Сегодня литература 1920–1930 х годов, посвященная оптическому повороту, интересна именно своими попытками понять и верно использовать «деятельность глаза». За короткое время в стране сложилась целая сеть институтов и изданий, которые предлагали зрителю новые визуальные инструменты (вместе с инструкциями по их применению). Иллюстрированные публикации – от «Мурзилки» и «Ежа» до «Советского фото» и «СССР на стройке», от «Крокодила» и «Наших достижений» до «Вестника кочегара» и «Бригады художников» – формировали различные «сферы» для специфической «деятельности глаза». Одновременно шел процесс сращивания зрительных навыков и идентичностей. Развитие кружков любительской фотографии и кинематографии создавало мощную «низовую» поддержку новому оптическому режиму: «стенкоры», «фотокоры» и «киноки» разных возрастов служили активными проводниками и действующими лицами поворота к оптике[165].

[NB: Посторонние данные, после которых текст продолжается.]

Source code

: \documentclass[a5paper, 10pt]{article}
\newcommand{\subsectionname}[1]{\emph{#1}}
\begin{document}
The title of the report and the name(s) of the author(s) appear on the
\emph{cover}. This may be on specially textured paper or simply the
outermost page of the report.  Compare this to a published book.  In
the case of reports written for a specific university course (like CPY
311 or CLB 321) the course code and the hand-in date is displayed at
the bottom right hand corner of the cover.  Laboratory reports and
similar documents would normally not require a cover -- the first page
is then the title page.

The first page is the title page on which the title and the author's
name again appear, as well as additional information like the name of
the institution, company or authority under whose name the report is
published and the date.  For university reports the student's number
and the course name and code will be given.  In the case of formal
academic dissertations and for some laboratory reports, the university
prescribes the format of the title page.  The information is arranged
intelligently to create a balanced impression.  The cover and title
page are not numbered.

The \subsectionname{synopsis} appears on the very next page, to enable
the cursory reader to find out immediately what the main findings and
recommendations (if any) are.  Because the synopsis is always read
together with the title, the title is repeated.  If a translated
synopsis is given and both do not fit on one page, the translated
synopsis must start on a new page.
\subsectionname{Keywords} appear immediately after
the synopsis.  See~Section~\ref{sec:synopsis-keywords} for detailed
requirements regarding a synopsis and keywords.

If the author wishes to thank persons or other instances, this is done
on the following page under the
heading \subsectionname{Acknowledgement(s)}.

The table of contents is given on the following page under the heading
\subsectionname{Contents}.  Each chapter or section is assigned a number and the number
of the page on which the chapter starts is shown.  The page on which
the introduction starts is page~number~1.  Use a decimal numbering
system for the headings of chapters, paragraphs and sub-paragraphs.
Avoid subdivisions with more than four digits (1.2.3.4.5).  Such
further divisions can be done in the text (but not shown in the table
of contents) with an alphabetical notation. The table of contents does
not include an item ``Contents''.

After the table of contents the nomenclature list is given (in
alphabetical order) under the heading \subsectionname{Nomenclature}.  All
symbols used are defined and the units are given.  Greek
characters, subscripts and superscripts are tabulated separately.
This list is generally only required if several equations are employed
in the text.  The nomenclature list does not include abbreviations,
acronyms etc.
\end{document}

Изоопыты с забытым оружием
Наши дети уже при чтении учатся новому пластическому языку, они вырастают с иным отношением к миру и пространству, к форме и цвету…
В детской книге «Малявки» (1927) неожиданного мало. Текст Е. Преображенского и иллюстрации К. Козловой рассказывали привычную историю о советской школе, увиденной глазами первоклассницы Нюрки, – с ее уроками, общественной работой, драками и собраниями.